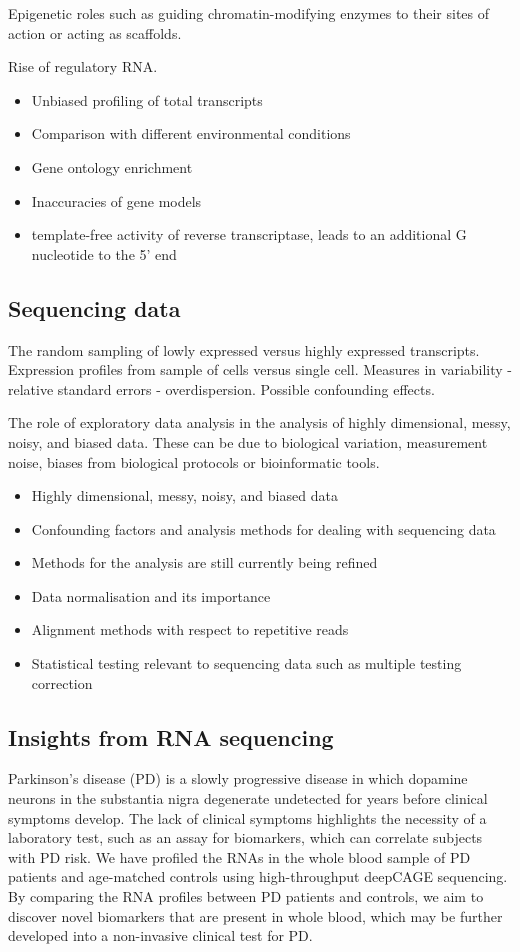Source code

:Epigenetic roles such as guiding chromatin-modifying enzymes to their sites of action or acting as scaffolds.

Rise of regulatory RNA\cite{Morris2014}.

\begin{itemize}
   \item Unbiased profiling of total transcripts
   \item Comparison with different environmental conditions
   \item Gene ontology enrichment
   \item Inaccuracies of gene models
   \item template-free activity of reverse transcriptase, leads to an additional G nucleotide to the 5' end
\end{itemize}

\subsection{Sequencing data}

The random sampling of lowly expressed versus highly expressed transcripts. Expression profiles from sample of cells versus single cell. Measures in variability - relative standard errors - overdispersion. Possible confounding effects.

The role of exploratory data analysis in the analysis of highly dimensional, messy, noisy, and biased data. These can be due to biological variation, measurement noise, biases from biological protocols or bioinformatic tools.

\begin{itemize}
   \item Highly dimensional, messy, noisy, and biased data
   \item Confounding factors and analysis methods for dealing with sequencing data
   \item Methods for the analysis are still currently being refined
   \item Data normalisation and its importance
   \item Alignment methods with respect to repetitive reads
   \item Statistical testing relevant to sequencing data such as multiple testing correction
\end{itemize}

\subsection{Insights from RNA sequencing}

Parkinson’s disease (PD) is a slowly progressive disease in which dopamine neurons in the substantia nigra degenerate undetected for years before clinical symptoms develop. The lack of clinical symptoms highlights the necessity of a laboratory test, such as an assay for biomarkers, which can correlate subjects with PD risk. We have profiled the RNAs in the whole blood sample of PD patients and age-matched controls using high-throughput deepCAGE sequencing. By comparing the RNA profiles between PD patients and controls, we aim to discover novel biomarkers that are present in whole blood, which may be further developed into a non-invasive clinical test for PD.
* * *
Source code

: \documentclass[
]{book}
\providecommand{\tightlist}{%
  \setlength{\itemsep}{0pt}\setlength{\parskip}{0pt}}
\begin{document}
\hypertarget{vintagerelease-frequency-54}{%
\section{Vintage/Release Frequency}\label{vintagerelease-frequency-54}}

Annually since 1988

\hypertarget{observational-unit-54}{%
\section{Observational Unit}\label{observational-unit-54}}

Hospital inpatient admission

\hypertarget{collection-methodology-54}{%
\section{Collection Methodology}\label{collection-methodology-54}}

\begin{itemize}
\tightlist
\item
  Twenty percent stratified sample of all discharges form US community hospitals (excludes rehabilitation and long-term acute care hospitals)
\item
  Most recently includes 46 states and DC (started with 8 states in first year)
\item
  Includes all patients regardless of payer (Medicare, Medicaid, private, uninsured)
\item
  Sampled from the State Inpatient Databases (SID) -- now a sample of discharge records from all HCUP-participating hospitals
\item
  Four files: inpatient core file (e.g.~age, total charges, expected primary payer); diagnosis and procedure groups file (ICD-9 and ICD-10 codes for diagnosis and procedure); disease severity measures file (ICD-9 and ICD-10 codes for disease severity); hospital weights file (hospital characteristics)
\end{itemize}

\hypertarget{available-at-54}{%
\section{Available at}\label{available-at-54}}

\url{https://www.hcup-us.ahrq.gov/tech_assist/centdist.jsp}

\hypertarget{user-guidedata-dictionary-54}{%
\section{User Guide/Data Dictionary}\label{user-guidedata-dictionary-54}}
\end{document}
* * *
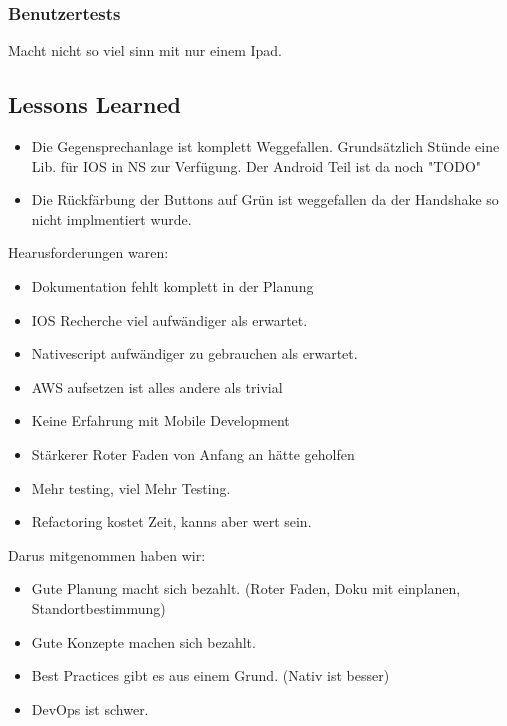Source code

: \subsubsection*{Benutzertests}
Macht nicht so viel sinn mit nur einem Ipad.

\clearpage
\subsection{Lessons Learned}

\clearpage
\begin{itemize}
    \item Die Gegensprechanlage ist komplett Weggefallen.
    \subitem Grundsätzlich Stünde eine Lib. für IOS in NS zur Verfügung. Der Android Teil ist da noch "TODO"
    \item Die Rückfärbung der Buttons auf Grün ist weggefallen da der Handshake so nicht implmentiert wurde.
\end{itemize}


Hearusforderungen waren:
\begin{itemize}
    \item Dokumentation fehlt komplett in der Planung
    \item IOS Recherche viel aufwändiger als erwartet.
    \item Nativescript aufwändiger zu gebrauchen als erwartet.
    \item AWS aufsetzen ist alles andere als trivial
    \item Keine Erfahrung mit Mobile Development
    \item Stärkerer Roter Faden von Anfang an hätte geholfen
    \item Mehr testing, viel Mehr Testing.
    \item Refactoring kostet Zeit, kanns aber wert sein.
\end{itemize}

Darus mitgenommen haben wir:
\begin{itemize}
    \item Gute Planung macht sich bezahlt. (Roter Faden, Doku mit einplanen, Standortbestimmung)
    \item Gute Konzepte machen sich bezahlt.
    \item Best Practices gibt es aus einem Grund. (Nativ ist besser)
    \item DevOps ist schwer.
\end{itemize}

- **Assignment**
Please copy each line of the records above that holds the word "viel".

- **Expected answer**
Macht nicht so viel sinn mit nur einem Ipad.
    \item IOS Recherche viel aufwändiger als erwartet.
    \item Mehr testing, viel Mehr Testing.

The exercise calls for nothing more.